3週間のホームスティから帰国して中2日、成田に前泊の後、イギリスのツアーに出発した。
ヴァージン・アトランティック航空ロンドン・ヒースロー空港を経由して、マンチェスター空港が旅の第一歩である。

7月~8月はヨーロッパもバカンスシーズン。誰でも最低連続3週間の休暇を取るのが普通、という文化・慣習の中で仕事をする人は当然少なく、従って乗継地ではロストバゲージが頻繁に起こる。特にロンドンやパリ、ミラノ、フランクフルトを経由した場合は尚更である。最近はこれでも少なくなってたんだけどね、ここへ来て再び頻発しているのがコワイ。
移動の多いパッケージツアーだから、初日にロスとしてしまうと後が大変。移動先のホテルに届けてもらうのが至難の業なのだ。

さて、そのマンチェスター空港でロストが発覚した。
実はこの荷物に関しては、既にロンドンで乗り継ぐ時に係員から「荷物が積まれていない」と聞かされていた。しかし離陸が遅れていたので、万に1つの可能性にも賭けていたのだが、ターンテーブルから乗客の姿が無くなっても心配そうに立ちすくんでいるお客様の姿を見たときには、こちらもどっと疲れが出てしまった。スタッフは「荷物が無いよ」の一言で済むのかもしれないけど、まあ教えてくれただけでも親切と思わなくちゃいけないかもしれないけど、これから発生するお客様の苦悩とバゲージサービススタッフとの戦いを考えると、ほんとに気が遠くなるのだ。まず電話がなかなか繋がらないからね。

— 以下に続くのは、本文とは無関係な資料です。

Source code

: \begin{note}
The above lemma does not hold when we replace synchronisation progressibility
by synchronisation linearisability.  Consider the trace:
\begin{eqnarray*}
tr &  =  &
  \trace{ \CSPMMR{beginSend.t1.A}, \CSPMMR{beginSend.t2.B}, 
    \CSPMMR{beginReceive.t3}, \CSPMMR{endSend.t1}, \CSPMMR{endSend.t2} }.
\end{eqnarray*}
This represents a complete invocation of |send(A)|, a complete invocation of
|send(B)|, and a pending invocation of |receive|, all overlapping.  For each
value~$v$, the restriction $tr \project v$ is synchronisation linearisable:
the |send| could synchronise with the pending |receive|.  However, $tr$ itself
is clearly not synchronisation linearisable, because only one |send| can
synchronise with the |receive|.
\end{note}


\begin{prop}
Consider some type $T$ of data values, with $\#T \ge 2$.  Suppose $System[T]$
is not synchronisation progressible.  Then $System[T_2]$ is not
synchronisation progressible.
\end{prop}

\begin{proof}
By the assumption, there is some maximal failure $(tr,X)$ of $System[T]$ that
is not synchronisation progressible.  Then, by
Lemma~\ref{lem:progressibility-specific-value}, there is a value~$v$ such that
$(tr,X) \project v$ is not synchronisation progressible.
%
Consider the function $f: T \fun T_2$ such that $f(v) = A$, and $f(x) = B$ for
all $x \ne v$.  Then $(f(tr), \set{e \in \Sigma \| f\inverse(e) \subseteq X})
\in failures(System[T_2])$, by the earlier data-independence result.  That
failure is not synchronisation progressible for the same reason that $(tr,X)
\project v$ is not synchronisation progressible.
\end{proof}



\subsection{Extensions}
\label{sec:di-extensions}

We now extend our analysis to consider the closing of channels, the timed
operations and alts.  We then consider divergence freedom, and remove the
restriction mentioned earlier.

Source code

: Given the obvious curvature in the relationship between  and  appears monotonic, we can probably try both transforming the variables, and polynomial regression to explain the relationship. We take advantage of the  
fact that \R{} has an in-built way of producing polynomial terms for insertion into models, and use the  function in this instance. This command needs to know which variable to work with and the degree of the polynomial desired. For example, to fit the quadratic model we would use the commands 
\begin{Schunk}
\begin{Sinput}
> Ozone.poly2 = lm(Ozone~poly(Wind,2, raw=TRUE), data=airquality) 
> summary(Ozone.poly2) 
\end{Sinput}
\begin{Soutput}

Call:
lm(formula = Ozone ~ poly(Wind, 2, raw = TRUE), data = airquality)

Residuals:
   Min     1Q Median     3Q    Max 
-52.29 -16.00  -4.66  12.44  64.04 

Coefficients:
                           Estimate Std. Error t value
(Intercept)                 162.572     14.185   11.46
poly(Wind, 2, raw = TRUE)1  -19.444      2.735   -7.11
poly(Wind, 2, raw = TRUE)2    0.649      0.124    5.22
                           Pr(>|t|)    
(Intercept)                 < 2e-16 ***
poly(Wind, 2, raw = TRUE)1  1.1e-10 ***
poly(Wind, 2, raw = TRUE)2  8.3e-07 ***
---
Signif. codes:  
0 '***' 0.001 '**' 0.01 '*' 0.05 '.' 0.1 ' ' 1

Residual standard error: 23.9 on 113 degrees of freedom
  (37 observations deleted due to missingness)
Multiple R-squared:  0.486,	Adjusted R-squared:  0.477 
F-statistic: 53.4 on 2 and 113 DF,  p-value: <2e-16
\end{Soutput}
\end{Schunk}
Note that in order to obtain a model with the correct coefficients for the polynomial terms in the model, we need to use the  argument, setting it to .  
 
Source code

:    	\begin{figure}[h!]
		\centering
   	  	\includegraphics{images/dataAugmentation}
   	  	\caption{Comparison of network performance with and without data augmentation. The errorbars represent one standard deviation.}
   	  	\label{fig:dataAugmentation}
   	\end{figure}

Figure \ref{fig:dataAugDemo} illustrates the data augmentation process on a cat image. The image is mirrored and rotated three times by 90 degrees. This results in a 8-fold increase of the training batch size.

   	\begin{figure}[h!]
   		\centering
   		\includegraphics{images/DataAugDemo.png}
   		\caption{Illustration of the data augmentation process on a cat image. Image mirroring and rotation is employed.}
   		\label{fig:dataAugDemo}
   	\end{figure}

幸運にも荷物を手にできたお客様には、外のバスで待機して頂き、私はカウンターで申告していた。運が良ければ、次の便で届く可能性がある。しかしカウンターのスタッフは現在どこにあるのかもわからないという。嫌な予感が漂う。

他の便が到着し、グレーのジャージを着た若い男性の一行が通り過ぎた。ターンテーブルでおどけた一人に笑い声がどっとおこる。そんな笑い声にも反応する元気がなかった私だった。

ようやく申告書の作成が終わり、お客様と到着ロビーに出ると、待っていたアシスタントが
「今マンチェスター・ユナイテッドの選手達が出てきました。ラッキーでしたね。」
という。
man-u.jpgさっきのグレーのご一行が、まさにマンUの選手達だったのだ。
マンチェスターだからマンUで当たり前かもしれないけど、しかし香港に行けばジャッキー・チェンに会えるというわけではない、というのと同じ位の確立で会えるわけが無い人達である。
そんな人達に私はうっかり背中を向けてしまったのである。おそらくもう一生、こんなチャンスはありえないだろう。

ホテルはマンチェスターユナイテッドのホームスタジアムの半マイル先。中高年の多いツアー客では、マンUの話をしても無関心、それより日本時間では朝の4時、瞼の方が当然重い、という雰囲気。私は遅い夕闇に浮かぶ白いスタジアムと紅いネオンサインを半ば恨めし気に眺めながら、ホテルへと向かったのだった。

ちなみにロストした荷物は、結局3日目の夜、ようやく湖水地方のホテルに届けられたが、それまでどれほど係員と喧嘩したか…。あまりにのらりくらりとした対応に切れた私が怒鳴ったら、ようやく慌てて夜に届けてくれた。しかし届いた荷物は鍵が2箇所壊され、なんと味噌汁や山菜御飯・お粥・おにぎりのドライフーズがごっそり盗まれていた。